Given his strong family history, genetics consultation was sought and genetic testing was performed on the proband. A commercially available Invitae panel was used to identify a potential mutation. This revealed that he was a heterozygous carrier of the ACTA2 missense mutation R118Q. All living family members were contacted and all agreed to be tested for this variant, allowing construction of a pedigree for the variant and penetrance of an aortic event (Fig. 1). An aortic event was defined as lifetime occurrence of aortic surgery or dissection. 7 family members underwent genetic testing and 5/7 harbored the variant. Of those 5: both members over the age of 50 had an aortic event (II-4 experienced a dissection with emergent repair and the proband II-2 underwent elective repair for large aneurysm), one member (III-4) has known aortic dilation and is monitored with regular surveillance CT angiography, one has imaging with normal aortic diameter (III-2, 3.8 cm ascending aorta), and one has declined imaging surveillance (III-1). Notably, all descendants of I-1 over the age of 50 had an aortic event. Regardless of genetic presence of genetic mutation, all descendants of I-1 over the age of 50 (n = 4) had an aortic event (mean age at event 57.8 ± 3.9 years).

Fig. 1
figure 1

Family pedigree. The arrow indicates the proband (II-2). Plus signs (+) and minus signs (−) indicate presence and absence, respectively, of R118Q variant of the ACTA2 gene. Slashed line indicates death at the age indicated. Proband son (III-1) has undergone genetic testing but has declined CT surveillance for aneurysmal disease. Proband brother (II-4) underwent emergent repair for dissection at 60y

Full size image

Discussion and conclusions

The ACTA2 gene codes for a smooth muscle-specific isoform of α-actin and is involved in smooth muscle contraction. Mutations in this gene are the most frequently encountered non-syndromic cause of familial thoracic aortic disease, and estimated to encompass 14% of those with this disease [2]. A variety of ACTA2 mutations have been characterized as pathogenic. The overall penetrance of an aortic event with any ACTA2 mutation was observed to be 48%, with an estimated 75% risk of aortic event by 85 years of age. The specific R118Q missense mutation identified in this family is estimated to comprise about 5% of all ACTA2 mutations with an estimated 76% lifetime risk of aortic event by 85 years of age [3]. Although published estimates of risk profiles for specific variants are hindered by small patient cohort sizes, R118Q is also estimated to confer a lower risk of aortic event than other characterized mutations (i.e. R179). Though we do not have genetic testing for 2/4 family members who passed away from dissection, in this family we observed a 100% penetrance of aortic events in family members > 50 years of age.This suggests a higher risk and age dependent penetrance with this variant than previously estimated (Additional file 1).
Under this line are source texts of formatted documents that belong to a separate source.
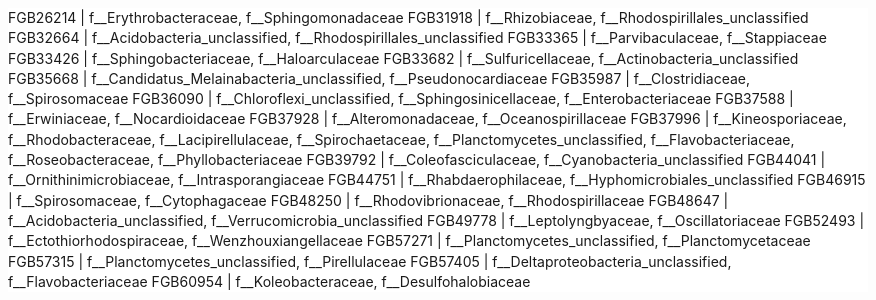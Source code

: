 FGB26214	| f__Erythrobacteraceae, f__Sphingomonadaceae
FGB31918	| f__Rhizobiaceae, f__Rhodospirillales_unclassified
FGB32664	| f__Acidobacteria_unclassified, f__Rhodospirillales_unclassified
FGB33365	| f__Parvibaculaceae, f__Stappiaceae
FGB33426	| f__Sphingobacteriaceae, f__Haloarculaceae
FGB33682	| f__Sulfuricellaceae, f__Actinobacteria_unclassified
FGB35668	| f__Candidatus_Melainabacteria_unclassified, f__Pseudonocardiaceae
FGB35987	| f__Clostridiaceae, f__Spirosomaceae
FGB36090	| f__Chloroflexi_unclassified, f__Sphingosinicellaceae, f__Enterobacteriaceae
FGB37588	| f__Erwiniaceae, f__Nocardioidaceae
FGB37928	| f__Alteromonadaceae, f__Oceanospirillaceae
FGB37996	| f__Kineosporiaceae, f__Rhodobacteraceae, f__Lacipirellulaceae, f__Spirochaetaceae, f__Planctomycetes_unclassified, f__Flavobacteriaceae, f__Roseobacteraceae, f__Phyllobacteriaceae
FGB39792	| f__Coleofasciculaceae, f__Cyanobacteria_unclassified
FGB44041	| f__Ornithinimicrobiaceae, f__Intrasporangiaceae
FGB44751	| f__Rhabdaerophilaceae, f__Hyphomicrobiales_unclassified
FGB46915	| f__Spirosomaceae, f__Cytophagaceae
FGB48250	| f__Rhodovibrionaceae, f__Rhodospirillaceae
FGB48647	| f__Acidobacteria_unclassified, f__Verrucomicrobia_unclassified
FGB49778	| f__Leptolyngbyaceae, f__Oscillatoriaceae
FGB52493	| f__Ectothiorhodospiraceae, f__Wenzhouxiangellaceae
FGB57271	| f__Planctomycetes_unclassified, f__Planctomycetaceae
FGB57315	| f__Planctomycetes_unclassified, f__Pirellulaceae
FGB57405	| f__Deltaproteobacteria_unclassified, f__Flavobacteriaceae
FGB60954	| f__Koleobacteraceae, f__Desulfohalobiaceae
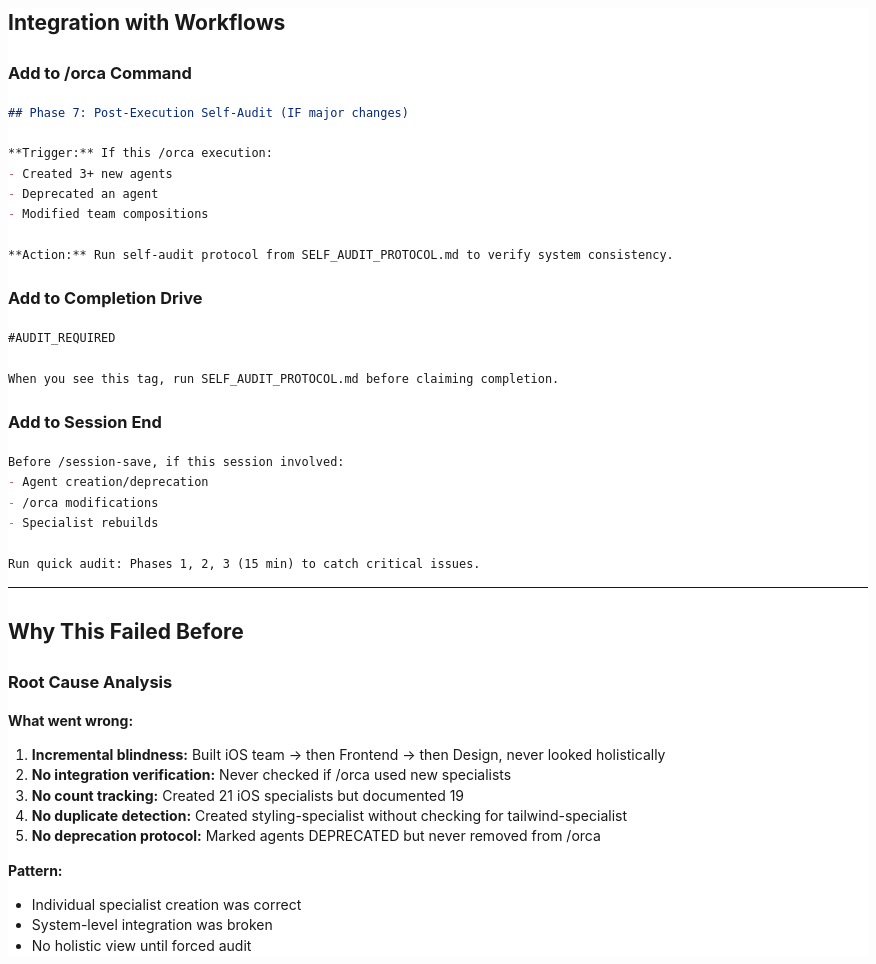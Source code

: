 
## Integration with Workflows

### Add to /orca Command

```markdown
## Phase 7: Post-Execution Self-Audit (IF major changes)

**Trigger:** If this /orca execution:
- Created 3+ new agents
- Deprecated an agent
- Modified team compositions

**Action:** Run self-audit protocol from SELF_AUDIT_PROTOCOL.md to verify system consistency.
```

### Add to Completion Drive

```markdown
#AUDIT_REQUIRED

When you see this tag, run SELF_AUDIT_PROTOCOL.md before claiming completion.
```

### Add to Session End

```markdown
Before /session-save, if this session involved:
- Agent creation/deprecation
- /orca modifications
- Specialist rebuilds

Run quick audit: Phases 1, 2, 3 (15 min) to catch critical issues.
```

---

## Why This Failed Before

### Root Cause Analysis

**What went wrong:**
1. **Incremental blindness:** Built iOS team → then Frontend → then Design, never looked holistically
2. **No integration verification:** Never checked if /orca used new specialists
3. **No count tracking:** Created 21 iOS specialists but documented 19
4. **No duplicate detection:** Created styling-specialist without checking for tailwind-specialist
5. **No deprecation protocol:** Marked agents DEPRECATED but never removed from /orca

**Pattern:**
- Individual specialist creation was correct
- System-level integration was broken
- No holistic view until forced audit
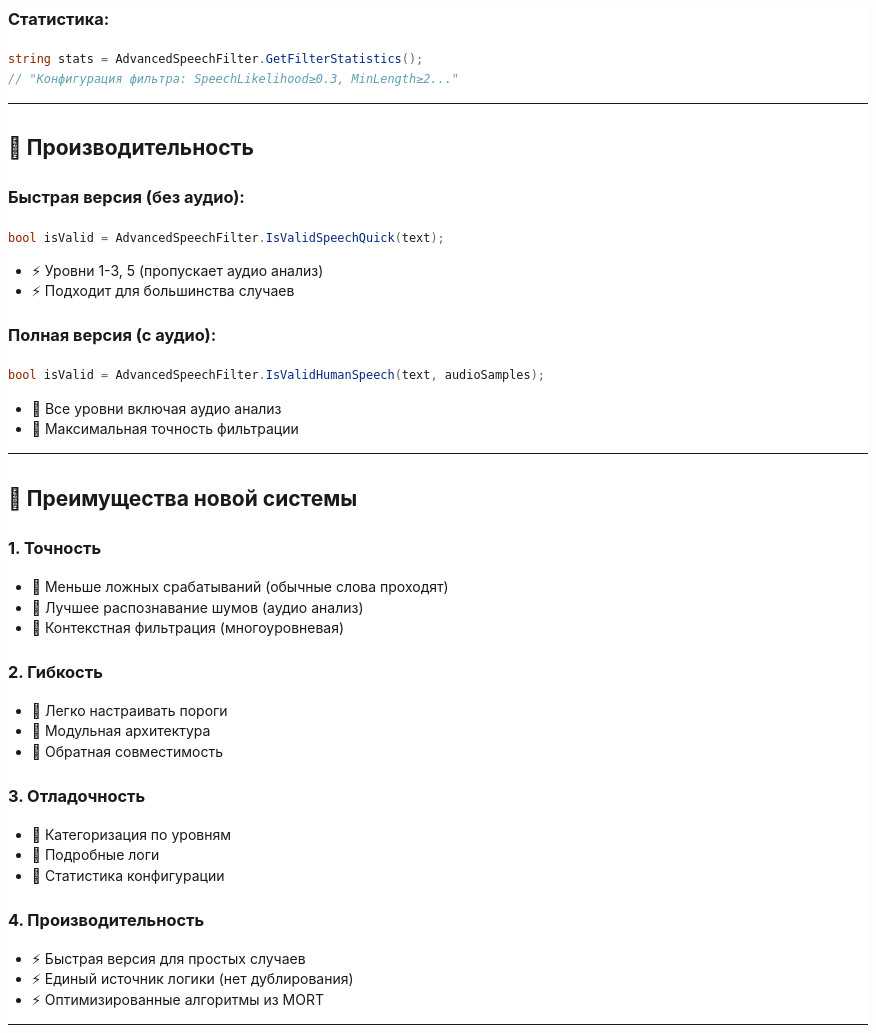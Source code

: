 ### **Статистика:**
```csharp
string stats = AdvancedSpeechFilter.GetFilterStatistics();
// "Конфигурация фильтра: SpeechLikelihood≥0.3, MinLength≥2..."
```

---

## 🚀 Производительность

### **Быстрая версия (без аудио):**
```csharp
bool isValid = AdvancedSpeechFilter.IsValidSpeechQuick(text);
```
- ⚡ Уровни 1-3, 5 (пропускает аудио анализ)
- ⚡ Подходит для большинства случаев

### **Полная версия (с аудио):**
```csharp
bool isValid = AdvancedSpeechFilter.IsValidHumanSpeech(text, audioSamples);
```
- 🧠 Все уровни включая аудио анализ
- 🧠 Максимальная точность фильтрации

---

## 🎁 Преимущества новой системы

### **1. Точность**
- 🎯 Меньше ложных срабатываний (обычные слова проходят)
- 🎯 Лучшее распознавание шумов (аудио анализ)
- 🎯 Контекстная фильтрация (многоуровневая)

### **2. Гибкость**
- 🔧 Легко настраивать пороги
- 🔧 Модульная архитектура
- 🔧 Обратная совместимость

### **3. Отладочность**
- 🐛 Категоризация по уровням
- 🐛 Подробные логи
- 🐛 Статистика конфигурации

### **4. Производительность**
- ⚡ Быстрая версия для простых случаев
- ⚡ Единый источник логики (нет дублирования)
- ⚡ Оптимизированные алгоритмы из MORT

---
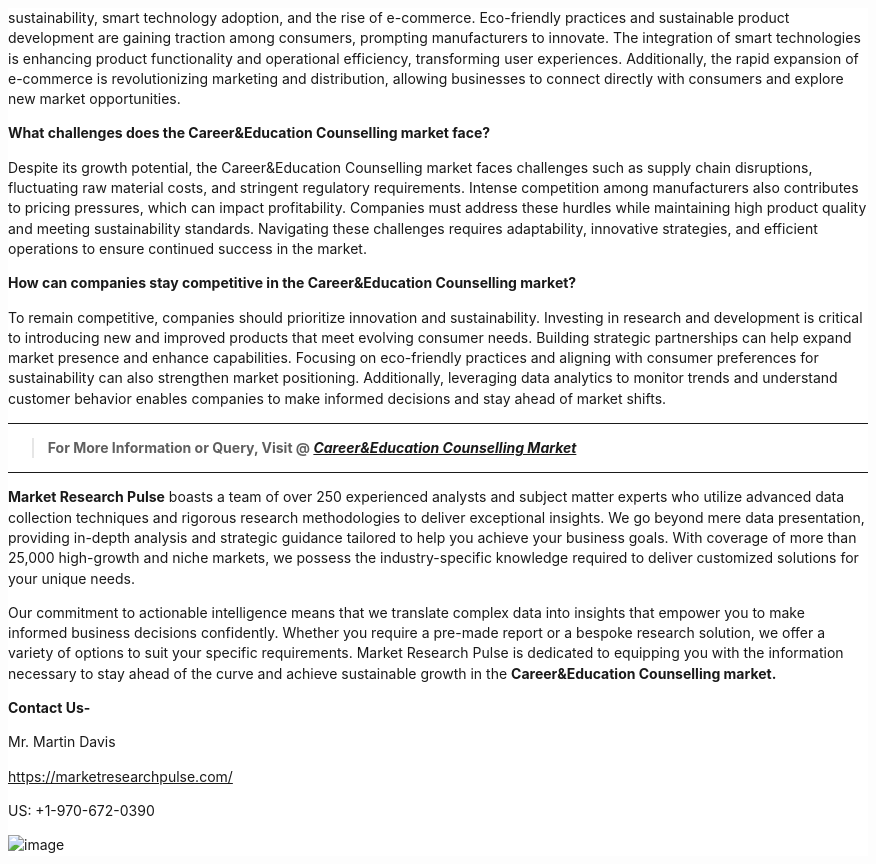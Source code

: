 sustainability, smart technology adoption, and the rise of e-commerce. Eco-friendly practices and sustainable product development are gaining traction among consumers, prompting manufacturers to innovate. The integration of smart technologies is enhancing product functionality and operational efficiency, transforming user experiences. Additionally, the rapid expansion of e-commerce is revolutionizing marketing and distribution, allowing businesses to connect directly with consumers and explore new market opportunities.</p><p><strong>What challenges does the Career&Education Counselling market face?</strong></p><p>Despite its growth potential, the Career&Education Counselling market faces challenges such as supply chain disruptions, fluctuating raw material costs, and stringent regulatory requirements. Intense competition among manufacturers also contributes to pricing pressures, which can impact profitability. Companies must address these hurdles while maintaining high product quality and meeting sustainability standards. Navigating these challenges requires adaptability, innovative strategies, and efficient operations to ensure continued success in the market.</p><p><strong>How can companies stay competitive in the Career&Education Counselling market?</strong></p><p>To remain competitive, companies should prioritize innovation and sustainability. Investing in research and development is critical to introducing new and improved products that meet evolving consumer needs. Building strategic partnerships can help expand market presence and enhance capabilities. Focusing on eco-friendly practices and aligning with consumer preferences for sustainability can also strengthen market positioning. Additionally, leveraging data analytics to monitor trends and understand customer behavior enables companies to make informed decisions and stay ahead of market shifts.</p><hr /><blockquote><p><strong>For More Information or Query, Visit @&nbsp;<em><a href="https://marketresearchpulse.com/report/85526/careereducation-counselling-market?utm_source=Linkedin&utm_medium=019">Career&Education Counselling Market</a></em></strong></p></blockquote><hr /><p><strong>Market Research Pulse</strong> boasts a team of over 250 experienced analysts and subject matter experts who utilize advanced data collection techniques and rigorous research methodologies to deliver exceptional insights. We go beyond mere data presentation, providing in-depth analysis and strategic guidance tailored to help you achieve your business goals. With coverage of more than 25,000 high-growth and niche markets, we possess the industry-specific knowledge required to deliver customized solutions for your unique needs.</p><p>Our commitment to actionable intelligence means that we translate complex data into insights that empower you to make informed business decisions confidently. Whether you require a pre-made report or a bespoke research solution, we offer a variety of options to suit your specific requirements. Market Research Pulse is dedicated to equipping you with the information necessary to stay ahead of the curve and achieve sustainable growth in the <strong>Career&Education Counselling market.</strong></p><p><strong>Contact Us-</strong></p><p>Mr. Martin Davis</p><p>https://marketresearchpulse.com/</p><p>US: +1-970-672-0390</p>
![image](https://github.com/user-attachments/assets/921629cf-7b9e-406f-9f36-5aef4673b74b)
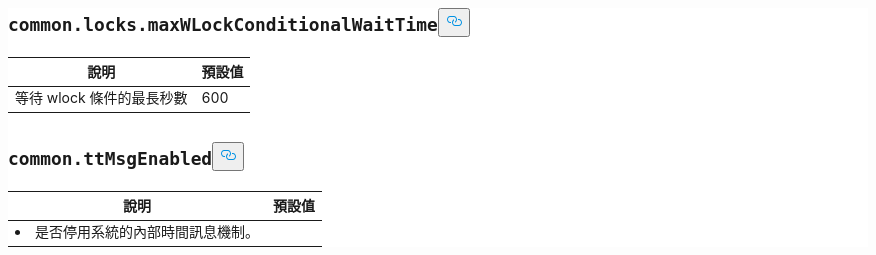 <h2 id="commonlocksmaxWLockConditionalWaitTime" class="common-anchor-header"><code translate="no">common.locks.maxWLockConditionalWaitTime</code><button data-href="#commonlocksmaxWLockConditionalWaitTime" class="anchor-icon" translate="no">
      <svg translate="no"
        aria-hidden="true"
        focusable="false"
        height="20"
        version="1.1"
        viewBox="0 0 16 16"
        width="16"
      >
        <path
          fill="#0092E4"
          fill-rule="evenodd"
          d="M4 9h1v1H4c-1.5 0-3-1.69-3-3.5S2.55 3 4 3h4c1.45 0 3 1.69 3 3.5 0 1.41-.91 2.72-2 3.25V8.59c.58-.45 1-1.27 1-2.09C10 5.22 8.98 4 8 4H4c-.98 0-2 1.22-2 2.5S3 9 4 9zm9-3h-1v1h1c1 0 2 1.22 2 2.5S13.98 12 13 12H9c-.98 0-2-1.22-2-2.5 0-.83.42-1.64 1-2.09V6.25c-1.09.53-2 1.84-2 3.25C6 11.31 7.55 13 9 13h4c1.45 0 3-1.69 3-3.5S14.5 6 13 6z"
        ></path>
      </svg>
    </button></h2><table id="common.locks.maxWLockConditionalWaitTime">
  <thead>
    <tr>
      <th class="width80">說明</th>
      <th class="width20">預設值</th> 
    </tr>
  </thead>
  <tbody>
    <tr>
      <td>        等待 wlock 條件的最長秒數      </td>
      <td>600</td>
    </tr>
  </tbody>
</table>
<h2 id="commonttMsgEnabled" class="common-anchor-header"><code translate="no">common.ttMsgEnabled</code><button data-href="#commonttMsgEnabled" class="anchor-icon" translate="no">
      <svg translate="no"
        aria-hidden="true"
        focusable="false"
        height="20"
        version="1.1"
        viewBox="0 0 16 16"
        width="16"
      >
        <path
          fill="#0092E4"
          fill-rule="evenodd"
          d="M4 9h1v1H4c-1.5 0-3-1.69-3-3.5S2.55 3 4 3h4c1.45 0 3 1.69 3 3.5 0 1.41-.91 2.72-2 3.25V8.59c.58-.45 1-1.27 1-2.09C10 5.22 8.98 4 8 4H4c-.98 0-2 1.22-2 2.5S3 9 4 9zm9-3h-1v1h1c1 0 2 1.22 2 2.5S13.98 12 13 12H9c-.98 0-2-1.22-2-2.5 0-.83.42-1.64 1-2.09V6.25c-1.09.53-2 1.84-2 3.25C6 11.31 7.55 13 9 13h4c1.45 0 3-1.69 3-3.5S14.5 6 13 6z"
        ></path>
      </svg>
    </button></h2><table id="common.ttMsgEnabled">
  <thead>
    <tr>
      <th class="width80">說明</th>
      <th class="width20">預設值</th> 
    </tr>
  </thead>
  <tbody>
    <tr>
      <td>
        <li>是否停用系統的內部時間訊息機制。 </li>      
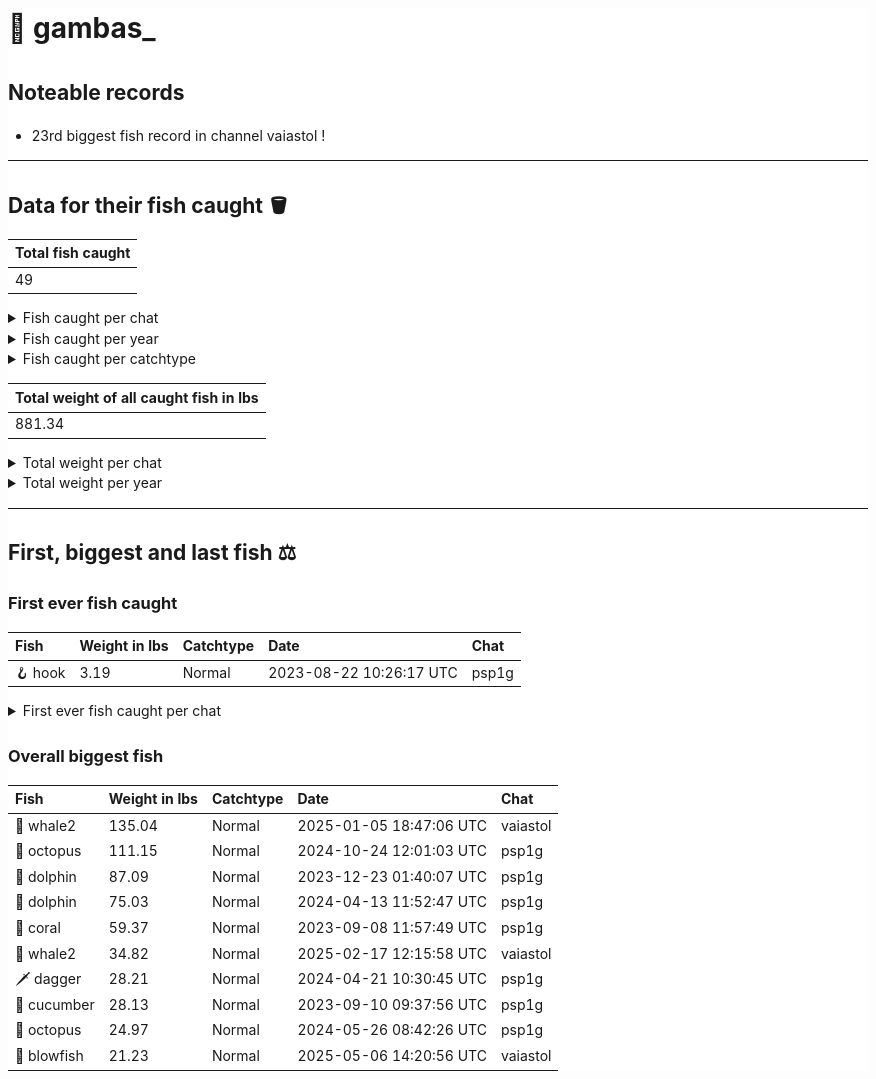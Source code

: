 # 🎣 gambas_

## Noteable records

*  23rd biggest fish record in channel vaiastol !


---------------

## Data for their fish caught 🪣
| Total fish caught |
|:------------------|
| 49                |

<details><summary>Fish caught per chat</summary></details>

<details><summary>Fish caught per year</summary></details>

<details><summary>Fish caught per catchtype</summary></details>

| Total weight of all caught fish in lbs |
|:---------------------------------------|
| 881.34                                 |

<details><summary>Total weight per chat</summary></details>

<details><summary>Total weight per year</summary></details>

---------------

## First, biggest and last fish ⚖️
### First ever fish caught
| Fish    | Weight in lbs | Catchtype | Date                    | Chat  |
|:--------|:--------------|:----------|:------------------------|:------|
| 🪝 hook | 3.19          | Normal    | 2023-08-22 10:26:17 UTC | psp1g |

<details><summary>First ever fish caught per chat</summary></details>

### Overall biggest fish
| Fish        | Weight in lbs | Catchtype | Date                    | Chat     |
|:------------|:--------------|:----------|:------------------------|:---------|
| 🐋 whale2   | 135.04        | Normal    | 2025-01-05 18:47:06 UTC | vaiastol |
| 🐙 octopus  | 111.15        | Normal    | 2024-10-24 12:01:03 UTC | psp1g    |
| 🐬 dolphin  | 87.09         | Normal    | 2023-12-23 01:40:07 UTC | psp1g    |
| 🐬 dolphin  | 75.03         | Normal    | 2024-04-13 11:52:47 UTC | psp1g    |
| 🪸 coral    | 59.37         | Normal    | 2023-09-08 11:57:49 UTC | psp1g    |
| 🐋 whale2   | 34.82         | Normal    | 2025-02-17 12:15:58 UTC | vaiastol |
| 🗡️ dagger    | 28.21         | Normal    | 2024-04-21 10:30:45 UTC | psp1g    |
| 🥒 cucumber | 28.13         | Normal    | 2023-09-10 09:37:56 UTC | psp1g    |
| 🐙 octopus  | 24.97         | Normal    | 2024-05-26 08:42:26 UTC | psp1g    |
| 🐡 blowfish | 21.23         | Normal    | 2025-05-06 14:20:56 UTC | vaiastol |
In the current era of excellent outcomes in elective aortic surgery, we advocate an aggressive approach to elective repair in patients at elevated risk for aortic events. We further advocate strict aortic surveillance in patients with this and other high-risk genetic variants. The decision for repair should account for family history (including age of dissection of other family members), patient preferences, and concomitant cardiovascular pathology [4]. Threshold aneurysm diameter for repair in these patients remains controversial but repair at diameters ≥ 4.0–4.5 cm should be strongly considered in otherwise healthy patients with a strong family history of dissection [5, 6]. At our experienced center we advocate replacement at 4.5 cm in patients with an ACTA2 mutation and a strong family history of dissection. As these disorders become increasingly recognized and families followed with imaging surveillance with elective aneurysmal repair when indicated, we hope for a reduction in morbidity and mortality in these families, We also advocate for strict surveillance and genetic testing in all patients with a family history of aortic dissection.